“You are There for Others, But Who is a Support Person for You?”

Ever notice how we caretakers sometimes feel we can be all things to all people all the time?  That belief may work, sometimes even for a long time.  Eventually, though, even the staunchest of us start to feel depleted.

Some say married people seem to handle stress better, but I think they should be more specific.  I find after doing years of both individual and couples counseling that healthy marriages, similar to healthy friendships, are supportive.  Marriages or other significant relationships where the other parties seem to want a give and take relationship they may define as: we give, they take, aren’t very emotionally replenishing. It seems instead these non-supportive relationships just add to a caretaker’s exhaustion.

Some Signs Your Significant Other is not Supportive:

  1. When you share your feelings he fidgets, looks away or just grunts.
  2. When you try to say something you feel is very important, he interrupts you or maybe even puts you down with a sarcastic remark or a “dirty” look.
  3. He says something like “Cowgirl up” (our local western saying) when you tell him you just can’t take the job stress anymore.

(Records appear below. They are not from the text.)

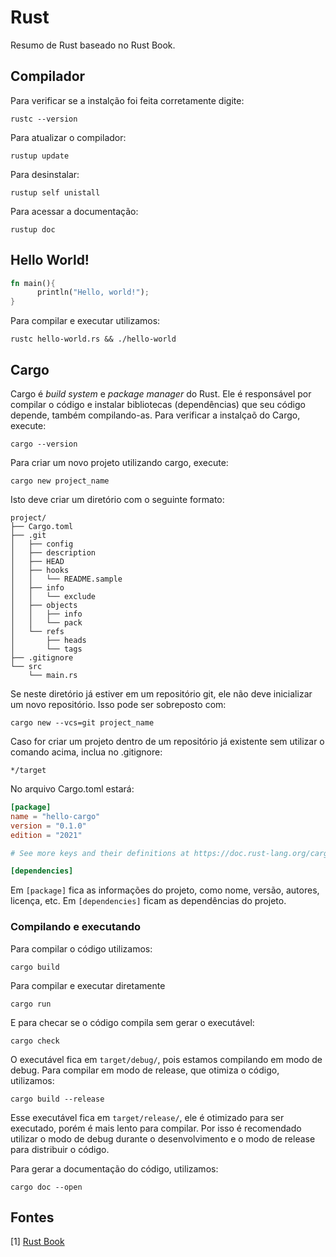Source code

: # Rust

Resumo de Rust baseado no Rust Book.

## Compilador

Para verificar se a instalção foi feita corretamente digite:

```shellscript
rustc --version
```

Para atualizar o compilador:

```shellscript
rustup update
```

Para desinstalar:

```shellscript
rustup self unistall
```

Para acessar a documentação:

```shellscript
rustup doc
```

## Hello World!

```rust
fn main(){
      println("Hello, world!");
}
```

Para compilar e executar utilizamos:

```shellscript
rustc hello-world.rs && ./hello-world
```

## Cargo

Cargo é _build system_ e _package manager_ do Rust. Ele é responsável por compilar o código e instalar bibliotecas (dependências) que seu código depende, também compilando-as. Para verificar a instalçaõ do Cargo, execute:

```shellscript
cargo --version
```

Para criar um novo projeto utilizando cargo, execute:

```shellscript
cargo new project_name
```



Isto deve criar um diretório com o seguinte formato:

```shellscript
project/
├── Cargo.toml
├── .git
│   ├── config
│   ├── description
│   ├── HEAD
│   ├── hooks
│   │   └── README.sample
│   ├── info
│   │   └── exclude
│   ├── objects
│   │   ├── info
│   │   └── pack
│   └── refs
│       ├── heads
│       └── tags
├── .gitignore
└── src
    └── main.rs
```

Se neste diretório já estiver em um repositório git, ele não deve inicializar um novo repositório. Isso pode ser sobreposto com:

```shellscript
cargo new --vcs=git project_name
```

Caso for criar um projeto dentro de um repositório já existente sem utilizar o comando acima, inclua no .gitignore:

```shellscript
*/target
```

No arquivo Cargo.toml estará:

```toml
[package]
name = "hello-cargo"
version = "0.1.0"
edition = "2021"

# See more keys and their definitions at https://doc.rust-lang.org/cargo/reference/manifest.html

[dependencies]
```

Em `[package]` fica as informações do projeto, como nome, versão, autores, licença, etc. Em `[dependencies]` ficam as dependências do projeto. 

### Compilando e executando

Para compilar o código utilizamos:

```shellscript
cargo build
```

Para compilar e executar diretamente

```shellscript
cargo run
```

E para checar se o código compila sem gerar o executável:

```shellscript
cargo check
```

O executável fica em `target/debug/`, pois estamos compilando em modo de debug. Para compilar em modo de release, que otimiza o código, utilizamos:

```shellscript
cargo build --release
```

Esse executável fica em `target/release/`, ele é otimizado para ser executado, porém é mais lento para compilar. Por isso é recomendado utilizar o modo de debug durante o desenvolvimento e o modo de release para distribuir o código.

Para gerar a documentação do código, utilizamos:

```shellscript
cargo doc --open
```

## Fontes

[1] [Rust Book](https://rust-book.cs.brown.edu/)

If you nodded “yes” to any of the three descriptions above, your significant other is probably not a support person for you.  I learned early in life though you can expand your idea of “family” to include friends—or even pets of your choice!  Personally I call my trio of kitty “daughters” my three therapists.  They look at me like I am made of chocolate and research shows petting a furry animal can actually lower blood pressure and help create a calm feeling.  They never interrupt when I talk to them either!   Supportive friends who are good listeners can also help you deal with rough times at work. (A note of caution:  trust someone who is not involved with your work place—work talk rarely stays confidential) They can encourage you to take time to care for yourself as well, especially if they are good role models of self care in their own lives.

No one has limitless energy!   Support people and self care help good caretakers renew their passion so they can also continue giving warm compassionate care to those in need!